**REQUIRED WORK**
Select all lines in the records that include "coefficients".

**SUPPLIED DATA**
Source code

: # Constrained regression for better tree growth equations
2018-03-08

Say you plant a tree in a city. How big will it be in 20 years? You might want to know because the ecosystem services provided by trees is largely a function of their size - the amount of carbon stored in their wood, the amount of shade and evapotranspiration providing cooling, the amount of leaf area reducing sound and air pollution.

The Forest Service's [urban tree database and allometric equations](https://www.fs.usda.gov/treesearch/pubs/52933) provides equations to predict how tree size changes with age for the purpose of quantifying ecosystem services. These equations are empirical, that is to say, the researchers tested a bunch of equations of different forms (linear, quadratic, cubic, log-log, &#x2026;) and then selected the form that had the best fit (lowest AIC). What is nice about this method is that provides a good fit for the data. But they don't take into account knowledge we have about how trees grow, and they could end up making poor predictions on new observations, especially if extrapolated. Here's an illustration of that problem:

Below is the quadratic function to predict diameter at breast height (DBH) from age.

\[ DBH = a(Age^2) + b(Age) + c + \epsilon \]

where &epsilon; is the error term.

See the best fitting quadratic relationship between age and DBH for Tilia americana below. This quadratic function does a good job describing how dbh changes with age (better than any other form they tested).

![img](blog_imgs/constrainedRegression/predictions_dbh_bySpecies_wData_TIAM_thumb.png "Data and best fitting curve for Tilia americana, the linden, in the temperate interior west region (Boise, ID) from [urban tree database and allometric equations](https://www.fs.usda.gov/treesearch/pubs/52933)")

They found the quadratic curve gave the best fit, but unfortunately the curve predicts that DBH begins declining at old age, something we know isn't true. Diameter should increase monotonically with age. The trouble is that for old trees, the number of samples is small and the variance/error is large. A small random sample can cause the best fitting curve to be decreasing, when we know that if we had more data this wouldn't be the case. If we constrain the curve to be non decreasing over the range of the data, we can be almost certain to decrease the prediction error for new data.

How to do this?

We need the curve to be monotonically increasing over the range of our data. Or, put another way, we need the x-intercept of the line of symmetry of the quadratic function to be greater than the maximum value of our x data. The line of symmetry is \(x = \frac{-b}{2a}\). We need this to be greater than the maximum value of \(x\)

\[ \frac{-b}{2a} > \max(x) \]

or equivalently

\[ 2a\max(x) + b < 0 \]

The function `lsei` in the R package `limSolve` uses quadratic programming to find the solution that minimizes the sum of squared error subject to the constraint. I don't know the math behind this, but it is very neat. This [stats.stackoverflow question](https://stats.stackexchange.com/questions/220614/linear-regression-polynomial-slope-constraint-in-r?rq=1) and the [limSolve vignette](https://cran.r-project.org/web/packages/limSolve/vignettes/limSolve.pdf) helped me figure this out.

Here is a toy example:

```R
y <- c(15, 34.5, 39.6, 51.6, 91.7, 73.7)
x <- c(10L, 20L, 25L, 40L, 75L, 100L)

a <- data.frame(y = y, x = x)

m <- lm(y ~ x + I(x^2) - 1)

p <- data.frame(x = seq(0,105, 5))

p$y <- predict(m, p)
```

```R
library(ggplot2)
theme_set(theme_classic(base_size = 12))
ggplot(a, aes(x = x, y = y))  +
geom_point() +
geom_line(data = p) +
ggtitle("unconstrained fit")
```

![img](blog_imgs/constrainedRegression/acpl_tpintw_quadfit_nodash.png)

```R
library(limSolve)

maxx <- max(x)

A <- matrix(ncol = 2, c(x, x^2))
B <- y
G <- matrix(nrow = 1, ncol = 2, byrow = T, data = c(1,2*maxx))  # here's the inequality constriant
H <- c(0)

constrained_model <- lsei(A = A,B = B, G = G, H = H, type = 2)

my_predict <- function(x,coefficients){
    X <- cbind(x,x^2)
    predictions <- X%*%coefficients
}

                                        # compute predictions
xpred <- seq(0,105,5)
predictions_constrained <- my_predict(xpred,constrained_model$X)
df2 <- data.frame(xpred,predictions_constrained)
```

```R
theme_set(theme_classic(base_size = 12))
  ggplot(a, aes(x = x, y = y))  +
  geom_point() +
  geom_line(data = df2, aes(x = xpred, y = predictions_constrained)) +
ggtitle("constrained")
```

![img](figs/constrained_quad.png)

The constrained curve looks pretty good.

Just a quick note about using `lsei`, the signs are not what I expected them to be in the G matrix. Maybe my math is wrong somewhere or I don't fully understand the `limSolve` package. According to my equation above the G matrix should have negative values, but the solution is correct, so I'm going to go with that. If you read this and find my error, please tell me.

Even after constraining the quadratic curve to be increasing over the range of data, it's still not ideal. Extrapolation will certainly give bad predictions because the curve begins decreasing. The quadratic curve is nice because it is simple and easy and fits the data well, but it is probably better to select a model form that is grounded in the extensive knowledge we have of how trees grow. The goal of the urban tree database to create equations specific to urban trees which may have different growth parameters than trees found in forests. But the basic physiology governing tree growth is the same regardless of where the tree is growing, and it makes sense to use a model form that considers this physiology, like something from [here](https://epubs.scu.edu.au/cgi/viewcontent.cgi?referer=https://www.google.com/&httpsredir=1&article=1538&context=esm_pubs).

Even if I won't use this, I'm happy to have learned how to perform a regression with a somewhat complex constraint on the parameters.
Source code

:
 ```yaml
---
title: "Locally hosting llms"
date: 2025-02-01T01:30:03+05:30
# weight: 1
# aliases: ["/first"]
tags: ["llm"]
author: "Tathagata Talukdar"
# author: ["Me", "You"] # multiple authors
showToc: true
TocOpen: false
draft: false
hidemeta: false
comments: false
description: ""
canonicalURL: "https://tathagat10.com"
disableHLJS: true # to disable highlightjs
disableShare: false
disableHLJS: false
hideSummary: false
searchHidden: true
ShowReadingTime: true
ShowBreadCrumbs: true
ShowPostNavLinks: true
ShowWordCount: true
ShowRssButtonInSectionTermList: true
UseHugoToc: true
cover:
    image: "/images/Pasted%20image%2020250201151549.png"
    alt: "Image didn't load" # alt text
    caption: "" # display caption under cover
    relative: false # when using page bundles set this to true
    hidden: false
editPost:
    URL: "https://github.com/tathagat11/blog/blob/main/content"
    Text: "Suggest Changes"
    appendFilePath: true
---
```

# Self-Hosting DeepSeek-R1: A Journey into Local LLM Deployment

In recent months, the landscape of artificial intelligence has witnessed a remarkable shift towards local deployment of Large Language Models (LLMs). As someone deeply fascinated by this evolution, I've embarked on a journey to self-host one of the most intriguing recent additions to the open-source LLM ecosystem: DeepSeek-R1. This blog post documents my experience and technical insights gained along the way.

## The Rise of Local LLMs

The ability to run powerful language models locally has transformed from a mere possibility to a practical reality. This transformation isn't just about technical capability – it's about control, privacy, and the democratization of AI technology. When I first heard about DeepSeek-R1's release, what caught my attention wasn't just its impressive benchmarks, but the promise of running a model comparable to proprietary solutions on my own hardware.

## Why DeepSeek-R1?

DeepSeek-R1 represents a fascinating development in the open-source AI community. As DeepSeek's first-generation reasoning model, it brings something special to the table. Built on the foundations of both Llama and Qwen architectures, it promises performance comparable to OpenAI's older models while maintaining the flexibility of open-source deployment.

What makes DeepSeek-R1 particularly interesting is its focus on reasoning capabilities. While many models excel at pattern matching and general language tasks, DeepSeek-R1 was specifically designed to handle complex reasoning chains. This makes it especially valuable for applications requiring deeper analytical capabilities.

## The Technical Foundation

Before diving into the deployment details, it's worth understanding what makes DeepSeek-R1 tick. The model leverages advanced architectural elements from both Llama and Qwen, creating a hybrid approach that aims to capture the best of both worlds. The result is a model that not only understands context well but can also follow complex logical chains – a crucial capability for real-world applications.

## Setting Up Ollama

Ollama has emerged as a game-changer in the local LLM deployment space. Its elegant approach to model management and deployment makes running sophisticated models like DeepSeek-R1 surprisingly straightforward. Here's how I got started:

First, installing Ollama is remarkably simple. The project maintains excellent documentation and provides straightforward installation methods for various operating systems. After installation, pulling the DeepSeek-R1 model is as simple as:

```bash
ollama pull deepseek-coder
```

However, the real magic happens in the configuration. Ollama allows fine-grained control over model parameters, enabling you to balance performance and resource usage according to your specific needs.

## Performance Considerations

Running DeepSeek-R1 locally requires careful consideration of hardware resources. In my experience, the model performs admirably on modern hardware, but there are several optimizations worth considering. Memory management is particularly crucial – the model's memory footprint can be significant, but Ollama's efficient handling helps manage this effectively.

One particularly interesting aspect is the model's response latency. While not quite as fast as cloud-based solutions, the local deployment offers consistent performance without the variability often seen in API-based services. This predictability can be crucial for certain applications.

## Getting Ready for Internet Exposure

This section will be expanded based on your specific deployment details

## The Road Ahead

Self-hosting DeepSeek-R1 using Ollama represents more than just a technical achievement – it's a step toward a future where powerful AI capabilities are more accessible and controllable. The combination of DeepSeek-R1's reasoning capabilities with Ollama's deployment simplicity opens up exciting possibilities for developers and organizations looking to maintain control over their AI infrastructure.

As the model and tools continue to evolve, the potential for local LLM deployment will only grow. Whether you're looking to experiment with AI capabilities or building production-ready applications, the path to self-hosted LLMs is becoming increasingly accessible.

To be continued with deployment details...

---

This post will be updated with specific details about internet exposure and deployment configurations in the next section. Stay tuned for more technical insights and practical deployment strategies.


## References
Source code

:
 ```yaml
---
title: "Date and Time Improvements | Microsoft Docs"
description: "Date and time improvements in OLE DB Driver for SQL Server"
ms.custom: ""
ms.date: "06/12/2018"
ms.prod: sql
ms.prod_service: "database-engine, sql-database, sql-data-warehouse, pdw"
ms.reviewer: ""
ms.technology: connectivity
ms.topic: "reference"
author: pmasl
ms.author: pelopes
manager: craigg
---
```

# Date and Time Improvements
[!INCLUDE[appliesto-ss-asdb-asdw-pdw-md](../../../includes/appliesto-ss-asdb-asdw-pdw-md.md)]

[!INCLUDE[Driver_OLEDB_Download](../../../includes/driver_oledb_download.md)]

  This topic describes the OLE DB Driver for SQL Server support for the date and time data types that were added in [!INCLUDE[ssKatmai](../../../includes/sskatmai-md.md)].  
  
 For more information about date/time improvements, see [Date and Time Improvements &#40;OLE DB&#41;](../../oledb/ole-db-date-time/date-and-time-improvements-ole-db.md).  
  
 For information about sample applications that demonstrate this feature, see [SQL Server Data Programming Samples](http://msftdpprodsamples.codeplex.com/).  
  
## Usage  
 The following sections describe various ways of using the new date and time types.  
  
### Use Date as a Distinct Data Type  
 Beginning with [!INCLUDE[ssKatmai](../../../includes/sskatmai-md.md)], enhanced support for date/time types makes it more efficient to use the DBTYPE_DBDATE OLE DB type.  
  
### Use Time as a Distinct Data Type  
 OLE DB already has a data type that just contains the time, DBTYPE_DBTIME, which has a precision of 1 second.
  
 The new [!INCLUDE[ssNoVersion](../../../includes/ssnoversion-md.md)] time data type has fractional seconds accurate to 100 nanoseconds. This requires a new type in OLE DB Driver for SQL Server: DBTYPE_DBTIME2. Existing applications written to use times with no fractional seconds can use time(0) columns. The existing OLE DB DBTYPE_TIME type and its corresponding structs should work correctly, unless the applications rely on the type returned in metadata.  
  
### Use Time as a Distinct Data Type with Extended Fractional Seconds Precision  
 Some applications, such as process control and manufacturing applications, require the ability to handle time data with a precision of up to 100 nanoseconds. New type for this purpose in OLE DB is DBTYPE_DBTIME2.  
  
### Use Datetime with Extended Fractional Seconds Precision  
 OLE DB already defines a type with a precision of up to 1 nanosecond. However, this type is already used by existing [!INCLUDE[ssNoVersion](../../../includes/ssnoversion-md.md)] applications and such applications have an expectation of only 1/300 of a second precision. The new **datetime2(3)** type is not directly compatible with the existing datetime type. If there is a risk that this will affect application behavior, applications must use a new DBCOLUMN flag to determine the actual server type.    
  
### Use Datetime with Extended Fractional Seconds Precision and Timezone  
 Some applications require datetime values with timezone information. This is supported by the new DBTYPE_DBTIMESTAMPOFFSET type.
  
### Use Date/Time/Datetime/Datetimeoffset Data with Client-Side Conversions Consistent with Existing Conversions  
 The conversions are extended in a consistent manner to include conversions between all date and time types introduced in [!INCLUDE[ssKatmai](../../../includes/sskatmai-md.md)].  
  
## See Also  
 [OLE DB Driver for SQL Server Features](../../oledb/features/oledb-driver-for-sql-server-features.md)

**EXERCISE OUTPUT**
my_predict <- function(x,coefficients){
    predictions <- X%*%coefficients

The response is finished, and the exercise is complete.